But in the country between the mouth of the Arkansas and the mouth of the Mississippi skulked fierce and murderous tribes; while not far away were the Spaniards. Should they fall into the hands of enemies and lose their lives, who would tell to France the story of their marvelous journeyings? Their beloved nation would lose all knowledge of their expedition and therefore all claim to the Great Valley by right of their exploration. Then, too, there seemed little more to be learned in traveling the balance of the way to the mouth. Joliet was anxious to report to his government the story of the expedition, and Marquette was full of eagerness to tell his brother priests of the Indians whom he had met and the great work that lay open to their missionary efforts.
As a matter of fact, the voyagers were many a long day’s journey from the river’s mouth. But happy in the thought that they were nearly there, Joliet and the priest at last determined to turn back upstream and carry to New France the wonderful tale of their pioneer voyage down the great untraveled river.
CHAPTER IV
THE CAPTIVE RELEASED
It was about the middle of July, 1673, when the Arkansas Indians saw the band of white men leave their village to start out upon the return voyage. The weeks that followed their departure from the Arkansas town were full of toil for the voyagers; for now in the heat of summer they must paddle against the current of the greatest of American rivers. At length, coming to the mouth of the Illinois and believing that it offered a shorter route than the one by which they had come, they turned into its waters and paddled up its smooth stream toward the Lake.
In the course of this journey up the Illinois River they came one day, with great surprise, to a village in whose lodges lived the same Peoria Indians whom they had last seen on the other side of the Mississippi, in the town on the bank of the Iowa River.

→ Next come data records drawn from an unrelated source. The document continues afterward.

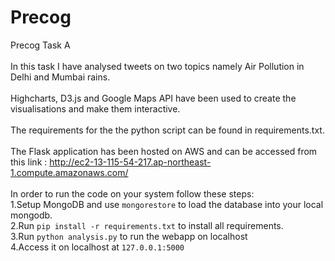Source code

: # Precog
Precog Task A <br>
<br>
In this task I have analysed tweets on two topics namely Air Pollution in Delhi and Mumbai rains.<br>
<br>
Highcharts, D3.js and Google Maps API have been used to create the visualisations and make them interactive.<br>
<br>
The requirements for the the python script can be found in requirements.txt.<br>
<br>
The Flask application has been hosted on AWS and can be accessed from this link : http://ec2-13-115-54-217.ap-northeast-1.compute.amazonaws.com/ <br>
<br>
In order to run the code on your system follow these steps:
<br>
1.Setup MongoDB and use `mongorestore` to load the database into your local mongodb.<br>
2.Run `pip install -r requirements.txt` to install all requirements.<br>
3.Run `python analysis.py` to run the webapp on localhost<br>
4.Access it on localhost at `127.0.0.1:5000`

The Peorias, too, were surprised to see the seven white men and the Indian boy come paddling up the stream.
Here the tired voyagers were welcomed with such hospitality that they lingered for three days in the village. The Indian boy renewed old acquaintances, while Marquette passed from lodge to lodge, telling the Indians of the God of the French who had guarded them in their long journey and protected them from pestilence and the disasters of the river, and from torture and murder by hostile tribes of Indians. The Peorias in turn told the priest of their brother tribes along the Illinois River and of the wars they waged together against the Sacs and Foxes of the North and the bands of Iroquois from the East. But as they looked into the face of the priest, they saw lines of suffering and sickness, and they knew that he had not borne with ease the long and arduous trip.
When the voyagers made ready to depart, the Indians gathered at the river bank to bid them good-bye. As they were about to embark, some Indians brought to the edge of the stream a sick child and asked Father Marquette to baptize it. With great joy the priest complied, for it was the first and, indeed, the only baptism on the whole summer’s voyage. A few minutes later the little child died.
The canoes were then pushed into the stream, the men dipped their paddles, and, rounding a point of land a short distance up the stream, disappeared from view. The group of Indians turned back to the village, bearing the body of the dead child. They wrapped it tenderly in the skins of wild animals and laid it away on a scaffold of poles high above the reach of prowling wolves.